When the researchers grew plants in the opposite light environment from that of their mothers, the population grew at a slower rate. This suggests that maternal plants cue their offspring about the light environment they are likely to experience. Because this signal can change each generation, it is a flexible way of enhancing the success of offspring.

Cell biology: Size control

J. Cell Biol. doi: 10.1083/jcb.200708054 (2007)

Fission yeast regulates the size of its nucleus to stay in sync with the volume of its cytoplasm, researchers have found.

How cells control organelle size is a century-old question. Frank Neumann and Paul Nurse at the Rockefeller University in New York measured nuclear and cellular volumes in the fission yeast Schizosaccharomyces pombe. Using various mutants, they found similar nucleus-to-cell volume ratios over a 35-fold variation in cell size and a 16-fold difference in DNA content.

And from studies of cells with four nuclei, they suggest that the cytoplasmic environment that the nucleus resides in is an important regulator of its size. The molecular basis of this control remains unknown.

Materials science: Out of reach

Credit: STUDIOATA

Nanotoday 2, 44–47 (2007)

Space elevators (depicted) are a mainstay of science fiction. But advances in nanotechnology have spurred Nicola Pugno at Torino Polytechnic in Italy to consider whether shooting a payload into space up a 100,000-kilometre-long cable may one day be possible.

Previously, he worked out that the tensile strength of a huge carbon nanotube bundle would drop from 100 gigapascals to 80 gigapascals, were each nanotube to have one atom out of place. Now his calculations show that each rod would inevitably contain at least one defect four atoms long, making it less than 45 gigapascals strong and weaker than the 63 gigapascals required for a line of uniform thickness. Manufacturing constraints would force engineers to make a cable up to 600 times fatter at the height of its geosynchronous orbit.

Quantum physics: Early jiggles

Phys. Rev. Let. 99, 201301 (2007)

A line of ions could provide clues about the early Universe. Ralf Schützhold at the Technical University of Dresden in Germany and his colleagues have calculated that quantum fluctuations in the vibrations of a column of trapped magnesium ions are mathematically similar to the period of rapid expansion that followed the Big Bang.

Stretching and squeezing the column should cause the quantum fluctuations to become real vibrations, in much the same way that the stretching of space-time created matter and energy in the young cosmos. The group is now trying an experiment to see how well the analogy holds up.

Evolution: Sweet insight

Credit: S. JOHNSON

Biol. Lett. doi:10.1098/rsbl.2007.0496 (2007)

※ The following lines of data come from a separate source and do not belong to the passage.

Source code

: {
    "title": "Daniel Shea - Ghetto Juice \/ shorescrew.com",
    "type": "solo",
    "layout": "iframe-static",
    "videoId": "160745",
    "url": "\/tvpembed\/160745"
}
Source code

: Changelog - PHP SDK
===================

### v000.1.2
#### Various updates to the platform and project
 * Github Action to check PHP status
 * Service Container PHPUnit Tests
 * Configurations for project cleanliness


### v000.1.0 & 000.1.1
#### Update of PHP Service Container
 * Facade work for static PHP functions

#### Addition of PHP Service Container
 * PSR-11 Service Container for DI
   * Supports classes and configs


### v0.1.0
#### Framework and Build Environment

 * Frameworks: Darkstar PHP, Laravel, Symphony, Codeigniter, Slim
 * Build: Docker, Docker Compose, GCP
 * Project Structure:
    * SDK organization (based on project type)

Researchers in South Africa have overturned a long-held belief that hummingbirds and perching birds consume different nectars. Steven Johnson of the University of KwaZulu-Natal and Susan Nicolson of the University of Pretoria suggest that a more accurate distinction falls between specialist nectar-feeders and omnivorous species.

Flowers make either small amounts of concentrated sucrose-rich nectar or larger volumes of dilute liquid containing simpler sugars. Conventional wisdom held that flowers pollinated by sunbirds — perching birds that specialize in drinking nectar — make dilute nectar similar to that of blooms providing for generalist perching birds (such as the Cape weaver, pictured), and unlike the concentrated nectar of hummingbird-adapted flowers. These authors report that this is not the case, a finding that alters ecologists' ideas about the evolutionary links between flowers and their avian pollinators.

Differences in the digestive enzymes of bird guts may explain why the types of sugars found in the two recipes are distinct, the researchers add.